Uncertainty regarding tariff, supply, storage and payment for procuring LNG in the power space has pervaded since its inception. Finalization of a payment plan and intended supply of 265mmcfd LNG to the power sector is a positive for the space, however, a number of question marks remain.
Primarily with regards to the pricing of LNG, as the spot prices of East Asia bound LNG (EAX) currently hovers at attractive levels of US$6.5-7.5/mmbtu, the final cost of LNG supplied to power plants will be closer to US$12-13/mmbtu.
Based on this price the cost of generation of electricity on LNG for a power plant operating at 40% efficiency will be between Rs9.7-Rs11.8/KwH, making LNG fired power approximately twice the price of indigenous natural gas fired plants, and almost at par with furnace oil based generation.
In addition to the exorbitant price, uncertainty regarding storage, supply framework and sapping of liquidity by mandating standby letters of credit continues to hinder an otherwise illiquid space.
Keeping these developments in mind, the brokerage house believes within its coverage cluster KAPCO, and in the listed space SPWL will opt for generation on LNG as compared to RFO/HSD generation. As the cost of generation exhibits no marked decrease, analyst expect NTDC to maintain generation demand on LNG fired plants at prevailing levels.
Opting to price present shipments on spot prices of LNG, with the Japan, South Korea, China and Taiwan bound exchange of East Asia Index (EAX) ranging the price of LNG between US$6.5-7.5/mmbtu (discount of 14.5% to Brent). Tolling charges of US$3/mmbtu, terminal charges of US$0.66/mmbtu, US$1/mmbtu under UFG charges in addition to a 5% net profit being paid to PSO, SSGS and SNGP.
Thus, LNG priced at US$12-13/mmbtu is closer to actual cost of procuring the input for power generation, implying a tariff of PkR9.7-11.8/KwH for plants.
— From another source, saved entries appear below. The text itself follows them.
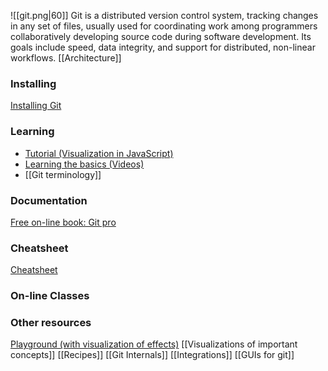 ![[git.png|60]]
Git is a distributed version control system, tracking changes in any set of files, usually used for coordinating work among programmers collaboratively developing source code during software development. Its goals include speed, data integrity, and support for distributed, non-linear workflows.
[[Architecture]]
### Installing
[Installing Git](https://git-scm.com/book/en/v2/Getting-Started-Installing-Git)
### Learning
- [Tutorial (Visualization in JavaScript)](https://learngitbranching.js.org/)
- [Learning the basics (Videos)](https://git-scm.com/videos)
- [[Git terminology]]
### Documentation
[Free on-line book: Git pro](https://git-scm.com/book/en/v2)
### Cheatsheet
[Cheatsheet](https://education.github.com/git-cheat-sheet-education.pdf)
### On-line Classes
### Other resources
[Playground (with visualization of effects)](https://git-school.github.io/visualizing-git/#free-remote)
[[Visualizations of important concepts]]
[[Recipes]]
[[Git Internals]]
[[Integrations]]
[[GUIs for git]]

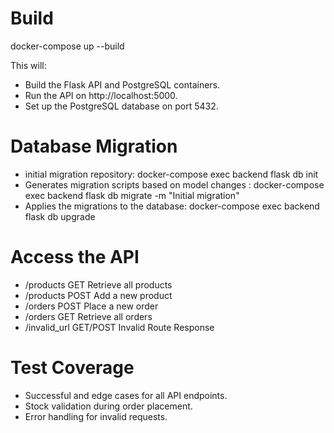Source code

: # Build 
docker-compose up --build                                               

This will:

*   Build the Flask API and PostgreSQL containers.
*   Run the API on http://localhost:5000.
*   Set up the PostgreSQL database on port 5432.

# Database Migration
*   initial migration repository: docker-compose exec backend flask db init                               
*    Generates migration scripts based on model changes : docker-compose exec backend flask db migrate -m "Initial migration"     
*    Applies the migrations to the database: docker-compose exec backend flask db upgrade                            

# Access the API
*   /products	    GET	        Retrieve all products
*   /products	    POST	    Add a new product
*   /orders	        POST	    Place a new order
*   /orders	        GET	        Retrieve all orders
*   /invalid_url    GET/POST    Invalid Route Response

# Test Coverage

*   Successful and edge cases for all API endpoints.
*   Stock validation during order placement.
*   Error handling for invalid requests.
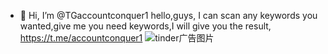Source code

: - 👋 Hi, I’m @TGaccountconquer1
hello,guys, I can scan any keywords you wanted,give me you need keywords,I will give you the result,
https://t.me/accountconquer1
![tinder广告图片](https://github.com/user-attachments/assets/7db92f05-302e-47a1-b4e7-70a58a84cb7d)

<!---
TGaccountconquer1/TGaccountconquer1 is a ✨ special ✨ repository because its `README.md` (this file) appears on your GitHub profile.
You can click the Preview link to take a look at your changes.
--->
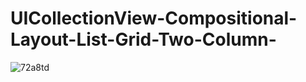 # UICollectionView-Compositional-Layout-List-Grid-Two-Column-


![72a8td](https://user-images.githubusercontent.com/108693860/204150335-4e0d7c30-7d62-475e-bfd3-4aeb507901f7.gif)
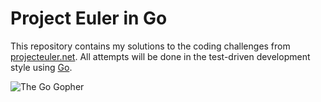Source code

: # Project Euler in Go

This repository contains my solutions to the coding challenges from [projecteuler.net](https://projecteuler.net/). All attempts will be done in the test-driven development style using [Go](https://golang.org/).



![The Go Gopher](https://tour.golang.org/static/img/gopher.png)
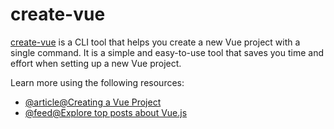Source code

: # create-vue

[create-vue](https://github.com/vuejs/create-vue) is a CLI tool that helps you create a new Vue project with a single command. It is a simple and easy-to-use tool that saves you time and effort when setting up a new Vue project.

Learn more using the following resources:

- [@article@Creating a Vue Project](https://cli.vuejs.org/guide/creating-a-project.html)
- [@feed@Explore top posts about Vue.js](https://app.daily.dev/tags/vuejs?ref=roadmapsh)
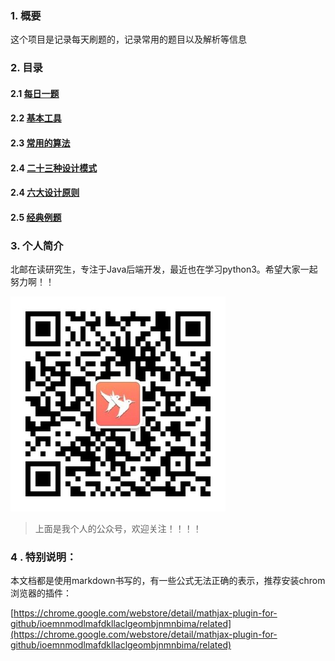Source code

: ### 1. 概要

这个项目是记录每天刷题的，记录常用的题目以及解析等信息

### 2. 目录

#### 2.1 [每日一题](/daily/daily-issue.md)

#### 2.2 [基本工具](/tools/tools.md)

#### 2.3 [常用的算法](/base-algorithm/README.md)

#### 2.4 [二十三种设计模式](/design-pattern/desigin-pattern.md)

#### 2.4 [六大设计原则](/design-pattern/design-rule.md)

#### 2.5 [经典例题](/classic-example/README.md)

### 3. 个人简介

北邮在读研究生，专注于Java后端开发，最近也在学习python3。希望大家一起努力啊！！

![qrcode_for_gh_8742820aee98_344](picture/qrcode_for_gh_8742820aee98_344.jpg)

> 上面是我个人的公众号，欢迎关注！！！！

### 4 . 特别说明：

本文档都是使用markdown书写的，有一些公式无法正确的表示，推荐安装chrom浏览器的插件：

[https://chrome.google.com/webstore/detail/mathjax-plugin-for-github/ioemnmodlmafdkllaclgeombjnmnbima/related](https://chrome.google.com/webstore/detail/mathjax-plugin-for-github/ioemnmodlmafdkllaclgeombjnmnbima/related)

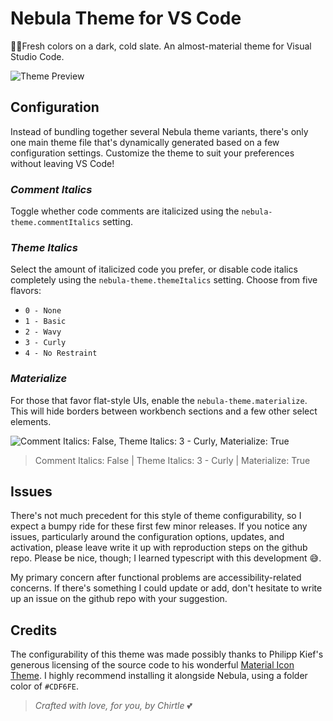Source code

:# Nebula Theme for VS Code
🌌🌸Fresh colors on a dark, cold slate. An almost-material theme for Visual Studio Code.

![Theme Preview](https://raw.githubusercontent.com/eating-coleslaw/vscode-nebula-theme/master/images/nebula_python_screenshot.PNG)

## __Configuration__

Instead of bundling together several Nebula theme variants, there's only one main theme file that's dynamically generated based on a few configuration settings. Customize the theme to suit your preferences without leaving VS Code!  

### _Comment Italics_

Toggle whether code comments are italicized using the `nebula-theme.commentItalics` setting.

### _Theme Italics_

Select the amount of italicized code you prefer, or disable code italics completely using the `nebula-theme.themeItalics` setting. Choose from five flavors:

- `0 - None`
- `1 - Basic`
- `2 - Wavy`
- `3 - Curly`
- `4 - No Restraint`

### _Materialize_

For those that favor flat-style UIs, enable the `nebula-theme.materialize`. This will hide borders between workbench sections and a few other select elements.

![Comment Italics: False, Theme Italics: 3 - Curly, Materialize: True](https://raw.githubusercontent.com/eating-coleslaw/vscode-nebula-theme/master/images/nebula_configured_python_screenshot.PNG)

> Comment Italics: False | Theme Italics: 3 - Curly | Materialize: True

## __Issues__

 There's not much precedent for this style of theme configurability, so I expect a bumpy ride for these first few minor releases. If you notice any issues, particularly around the configuration options, updates, and activation, please leave write it up with reproduction steps on the github repo. Please be nice, though; I learned typescript with this development 😅. 

 My primary concern after functional problems are accessibility-related concerns. If there's something I could update or add, don't hesitate to write up an issue on the github repo with your suggestion.

## __Credits__

The configurability of this theme was made possibly thanks to Philipp Kief's generous licensing of the source code to his wonderful [Material Icon Theme](https://marketplace.visualstudio.com/items?itemName=PKief.material-icon-theme). I highly recommend installing it alongside Nebula, using a folder color of `#CDF6FE`.

>_Crafted with love, for you, by Chirtle_ 💕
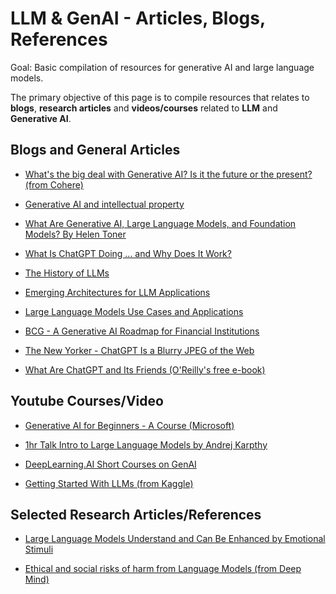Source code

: # LLM & GenAI - Articles, Blogs, References
Goal: Basic compilation of resources for generative AI and large language models.

The primary objective of this page is to compile resources that relates to **blogs**, **research articles** and **videos/courses** related to **LLM** and **Generative AI**. 

## Blogs and General Articles
 - [What's the big deal with Generative AI? Is it the future or the present? (from Cohere)](https://txt.cohere.com/generative-ai-future-or-present/?twclid=2-1j2ar5zfcmj9a53h7f327dqv4)

 
 - [Generative AI and intellectual property](https://www.ben-evans.com/benedictevans/2023/8/27/generative-ai-ad-intellectual-property)

 - [What Are Generative AI, Large Language Models, and Foundation Models? By Helen Toner](https://cset.georgetown.edu/article/what-are-generative-ai-large-language-models-and-foundation-models/)

 - [What Is ChatGPT Doing … and Why Does It Work?](https://writings.stephenwolfram.com/2023/02/what-is-chatgpt-doing-and-why-does-it-work/)
 
 - [The History of LLMs](https://www.turingpost.com/p/llmhistory-recap)
 
 - [Emerging Architectures for LLM Applications](https://a16z.com/2023/06/20/emerging-architectures-for-llm-applications/?utm_source=substack&utm_medium=email)
 
 - [Large Language Models Use Cases and Applications](https://vectara.com/large-language-models-use-cases/)

 - [BCG - A Generative AI Roadmap for Financial Institutions](https://www.bcg.com/publications/2023/a-genai-roadmap-for-fis)

- [The New Yorker - ChatGPT Is a Blurry JPEG of the Web](https://www.newyorker.com/tech/annals-of-technology/chatgpt-is-a-blurry-jpeg-of-the-web)


- [What Are ChatGPT and Its Friends (O'Reilly's free e-book)](https://ae.oreilly.com/What_Are_ChatGPT_and_Its_Friends)

## Youtube Courses/Video
- [Generative AI for Beginners - A Course (Microsoft)](https://github.com/microsoft/generative-ai-for-beginners)

- [1hr Talk Intro to Large Language Models by Andrej Karpthy](https://www.youtube.com/watch?v=zjkBMFhNj_g)

- [DeepLearning.AI Short Courses on GenAI](https://www.deeplearning.ai/short-courses/)

- [Getting Started With LLMs (from Kaggle)](https://www.kaggle.com/code/jhoward/getting-started-with-llms/)

## Selected Research Articles/References
- [Large Language Models Understand and Can Be Enhanced by Emotional Stimuli](https://arxiv.org/abs/2307.11760)

- [Ethical and social risks of harm from Language Models (from Deep Mind)](https://arxiv.org/abs/2112.04359)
Sensitivity analysis of total supply and efficiency levels reveals the ability to improve generation capacity on LNG, adding between 1,250-2,365MW to the national grid, depending that it is used as an additional generation source and not as a substitute of other fuels.
NEPRA’s analysis under a gas supply deficit scenario reveals that 26,800GwH of energy may be generated annually, while these levels can be supplemented by increasing gas supply by 690mmcfd to 950mmcfd translating into an increase in generation on gas to 49,000GwH, lowering the overall cost of generation significantly.
Four IPPs currently generate power on gas, which due to lack of availability is curtailed during November – March, forcing these IPPs to use HSD instead, while only 150mmcfd of additional gas is required to keep them operational on gas throughout the year.
With the cost of generation on working out at levels similar to furnace oil, this can be classified as a case of effectively substituting an expensive fuel source with another expensive imported fuel source. Although LNG prices currently at levels below its 2-year average of US$11.8/btu, the present dynamics are slightly in favor of LNG based generation. However, long term pricing sustainability at these levels remains to be seen. Furthermore, the need to hold funds under standby letters of credit, implementing an escrow system to use in case of payment default, imposes greater burden on a power chain already facing severe stressors.